Just get Started
Here in Central PA we can really grow grass! For six weeks you can find grass to graze without much effort. If you want that grass to last more than six weeks it is going to take a little planning. It can be done, but you have to take control. If you are hoping to get a little more out of it than exercise here are the rules:
If this is your first year- ignore pasture as a feed
There is a limit on how much grass you can stuff down a cow’s throat. If you chop it, you did all the work so she can eat more. If you want her to graze it herself she better not have to search hard to find a mouthful of feed. Your plant density has a long way to go in the beginning. It’s a fact that a cow will get tired of eating before she gets full. In your first year don’t worry if they eat it, and don’t worry if they don’t. Just get them outside, run the stink off of them.
Ignore anyone that sells feed for a living-
They just don’t have a clue on how to incorporate grass into your ration. I don’t care if you only feed round bales or if you run everything through a tmr, there will be no need to change what you are doing until you get to 10 lbs of dry matter consumed per cow. You will most likely never approach 10 lbs a cow for even a week a year if you are using one set stocked field.
Add one paddock
I don’t care what your system looks like now. If you have one 20 acre lot make it two 10 acre lots. If you are a “diligent mover” of giving the cows new grass everyday make it new grass twice a day. If you are already moving the fence 6 times a day -I don’t think you are crazy- but I know that there are days it only gets moved 4 times and you somehow justified it to yourself even though you really just fell asleep in your Keystone Ice.

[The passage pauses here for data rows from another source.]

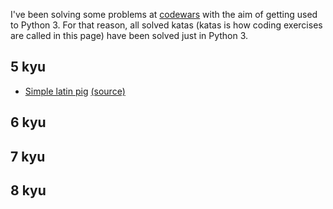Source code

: I've been solving some problems at [codewars](https://codewars.com) with the aim of getting used to Python 3.
For that reason, all solved katas (katas is how coding exercises are called in this page) have been solved just in Python 3.

## 5 kyu
* [Simple latin pig](https://github.com/manuhortet/CodewarsKatasPY3/blob/master/5%20kyu/Simple%20Pig%20Latin.py) [(source)](https://www.codewars.com/kata/simple-pig-latin)

## 6 kyu

## 7 kyu

## 8 kyu

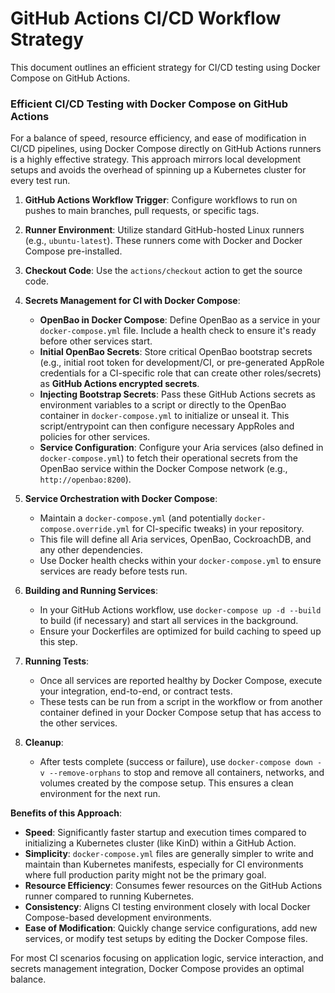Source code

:# GitHub Actions CI/CD Workflow Strategy

This document outlines an efficient strategy for CI/CD testing using Docker Compose on GitHub Actions.

### Efficient CI/CD Testing with Docker Compose on GitHub Actions

For a balance of speed, resource efficiency, and ease of modification in CI/CD pipelines, using Docker Compose directly on GitHub Actions runners is a highly effective strategy. This approach mirrors local development setups and avoids the overhead of spinning up a Kubernetes cluster for every test run.

1.  **GitHub Actions Workflow Trigger**: Configure workflows to run on pushes to main branches, pull requests, or specific tags.

2.  **Runner Environment**: Utilize standard GitHub-hosted Linux runners (e.g., `ubuntu-latest`). These runners come with Docker and Docker Compose pre-installed.

3.  **Checkout Code**: Use the `actions/checkout` action to get the source code.

4.  **Secrets Management for CI with Docker Compose**:
    *   **OpenBao in Docker Compose**: Define OpenBao as a service in your `docker-compose.yml` file. Include a health check to ensure it's ready before other services start.
    *   **Initial OpenBao Secrets**: Store critical OpenBao bootstrap secrets (e.g., initial root token for development/CI, or pre-generated AppRole credentials for a CI-specific role that can create other roles/secrets) as **GitHub Actions encrypted secrets**.
    *   **Injecting Bootstrap Secrets**: Pass these GitHub Actions secrets as environment variables to a script or directly to the OpenBao container in `docker-compose.yml` to initialize or unseal it. This script/entrypoint can then configure necessary AppRoles and policies for other services.
    *   **Service Configuration**: Configure your Aria services (also defined in `docker-compose.yml`) to fetch their operational secrets from the OpenBao service within the Docker Compose network (e.g., `http://openbao:8200`).

5.  **Service Orchestration with Docker Compose**:
    *   Maintain a `docker-compose.yml` (and potentially `docker-compose.override.yml` for CI-specific tweaks) in your repository.
    *   This file will define all Aria services, OpenBao, CockroachDB, and any other dependencies.
    *   Use Docker health checks within your `docker-compose.yml` to ensure services are ready before tests run.

6.  **Building and Running Services**:
    *   In your GitHub Actions workflow, use `docker-compose up -d --build` to build (if necessary) and start all services in the background.
    *   Ensure your Dockerfiles are optimized for build caching to speed up this step.

7.  **Running Tests**:
    *   Once all services are reported healthy by Docker Compose, execute your integration, end-to-end, or contract tests.
    *   These tests can be run from a script in the workflow or from another container defined in your Docker Compose setup that has access to the other services.

8.  **Cleanup**:
    *   After tests complete (success or failure), use `docker-compose down -v --remove-orphans` to stop and remove all containers, networks, and volumes created by the compose setup. This ensures a clean environment for the next run.

**Benefits of this Approach**:
*   **Speed**: Significantly faster startup and execution times compared to initializing a Kubernetes cluster (like KinD) within a GitHub Action.
*   **Simplicity**: `docker-compose.yml` files are generally simpler to write and maintain than Kubernetes manifests, especially for CI environments where full production parity might not be the primary goal.
*   **Resource Efficiency**: Consumes fewer resources on the GitHub Actions runner compared to running Kubernetes.
*   **Consistency**: Aligns CI testing environment closely with local Docker Compose-based development environments.
*   **Ease of Modification**: Quickly change service configurations, add new services, or modify test setups by editing the Docker Compose files.

For most CI scenarios focusing on application logic, service interaction, and secrets management integration, Docker Compose provides an optimal balance.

If you are playing with fence-
Spring gates sound nice but in reality they suck. Use bungy gates instead or polywire in spots where you are unsure of how to proceed. You can also check out the 20 biggest mistakes in the history of hot fence.
There is more to gain in increased cow comfort than there is to gain in feed savings.
Ever heard of a pasture mat? We have spent years trying to mimic the comforts of a grassy knoll on a overcast breezy late spring day. Feeding some grass is great but the cow comfort benefits will outweigh the slight drop in feed costs. Cows will do whatever routine you choose. Day and night turnout in the spring. Only nights in the summer. Day turnout in the fall. All graziers start here, don’t reinvent the wheel.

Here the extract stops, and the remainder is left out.